Can you farm in a slum? Teaching Delhi slum women to grow their own nutrition

This climate-resilient experimental urban farming initiative started with an aim to make marginalized women- especially wastepickers and sanitation workers in Delhi nutrition-independent for a better climate and gender justice. A baseline survey for this project revealed the alarming nutritional deficiency among women who lack basic nutritional knowledge and live in places of sanitation and hygienic disasters. There were serious challenges like space constraints and gendered food habits where women are the last and least to eat

It’s ‘normal’ for poor women in the slum to eat last and least

There was an immediate need for simple means to overcome these conditions and an awareness of being healthy without spending more money. The choice of crops- mainly greens required precision, which were high nutrition and easy to grow in tiny ‘jhuggi’ rooftop gardens like spinach, red amaranth, and creepers like lauki or bitter-gourd. Also, the crops were chosen according to seasons for maximum output throughout the 18-month duration of five 3-month growing cycles. The project called for the training of the women along with material inputs and continuous monitoring. Local farmers were trained to train these women with non-chemical hacks.
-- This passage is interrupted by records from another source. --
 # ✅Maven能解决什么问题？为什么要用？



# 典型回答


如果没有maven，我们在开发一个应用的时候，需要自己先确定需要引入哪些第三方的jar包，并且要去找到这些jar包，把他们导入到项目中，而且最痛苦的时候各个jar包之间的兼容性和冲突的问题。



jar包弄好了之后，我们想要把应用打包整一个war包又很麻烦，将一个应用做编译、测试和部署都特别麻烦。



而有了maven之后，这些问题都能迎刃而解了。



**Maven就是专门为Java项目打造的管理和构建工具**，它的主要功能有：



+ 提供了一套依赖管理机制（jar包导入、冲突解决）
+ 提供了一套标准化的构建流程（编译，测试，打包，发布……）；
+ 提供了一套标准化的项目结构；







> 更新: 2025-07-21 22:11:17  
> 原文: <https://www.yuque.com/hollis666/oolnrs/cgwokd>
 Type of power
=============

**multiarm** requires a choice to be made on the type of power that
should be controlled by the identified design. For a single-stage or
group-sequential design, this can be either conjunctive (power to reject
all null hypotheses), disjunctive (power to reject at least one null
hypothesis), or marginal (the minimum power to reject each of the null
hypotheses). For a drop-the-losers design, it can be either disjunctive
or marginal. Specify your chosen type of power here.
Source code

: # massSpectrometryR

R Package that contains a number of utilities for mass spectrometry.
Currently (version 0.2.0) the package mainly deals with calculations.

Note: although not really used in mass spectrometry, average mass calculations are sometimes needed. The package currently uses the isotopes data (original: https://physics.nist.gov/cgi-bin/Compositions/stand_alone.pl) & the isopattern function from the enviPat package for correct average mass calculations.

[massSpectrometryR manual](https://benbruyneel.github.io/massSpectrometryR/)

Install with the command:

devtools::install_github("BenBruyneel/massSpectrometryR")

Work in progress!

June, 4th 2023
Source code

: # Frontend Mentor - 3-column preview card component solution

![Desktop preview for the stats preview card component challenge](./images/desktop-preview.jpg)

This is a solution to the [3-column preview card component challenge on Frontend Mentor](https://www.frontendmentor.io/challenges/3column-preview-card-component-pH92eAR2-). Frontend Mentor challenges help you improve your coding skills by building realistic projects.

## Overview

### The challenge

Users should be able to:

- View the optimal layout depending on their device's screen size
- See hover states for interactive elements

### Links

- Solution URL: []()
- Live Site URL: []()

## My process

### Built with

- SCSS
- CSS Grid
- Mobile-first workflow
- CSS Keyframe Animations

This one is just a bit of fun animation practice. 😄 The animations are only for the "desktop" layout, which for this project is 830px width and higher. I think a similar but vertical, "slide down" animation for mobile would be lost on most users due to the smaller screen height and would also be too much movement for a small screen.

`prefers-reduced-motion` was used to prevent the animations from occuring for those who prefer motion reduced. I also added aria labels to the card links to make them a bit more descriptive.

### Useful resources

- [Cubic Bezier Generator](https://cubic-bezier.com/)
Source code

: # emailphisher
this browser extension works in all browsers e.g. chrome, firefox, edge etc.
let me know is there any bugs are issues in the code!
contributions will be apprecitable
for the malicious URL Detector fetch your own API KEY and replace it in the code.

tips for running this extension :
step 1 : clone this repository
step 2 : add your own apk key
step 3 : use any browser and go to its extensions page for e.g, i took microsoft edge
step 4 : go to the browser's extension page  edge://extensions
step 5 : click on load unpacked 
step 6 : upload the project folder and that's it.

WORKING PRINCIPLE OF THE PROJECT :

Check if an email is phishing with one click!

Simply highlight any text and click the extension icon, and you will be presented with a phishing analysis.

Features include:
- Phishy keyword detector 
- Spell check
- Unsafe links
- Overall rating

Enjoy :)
Nutritionists educated the women to cook better, holding 46 cooking workshops where they experimented with maximizing the nutrients like adding lemon juice to cooked spinach. They also learned about the benefits of healthy eating. The women were dewormed so that nutrition benefits them. This restored the Right to Cookbook ensuring a new level of food dignity among the marginalized women. Chintan, in association with Flipkart Foundation, organized 143 farmer training, and daily monitoring visits by facilitators creating a new band of green revolutionaries and a fruitful learning curve.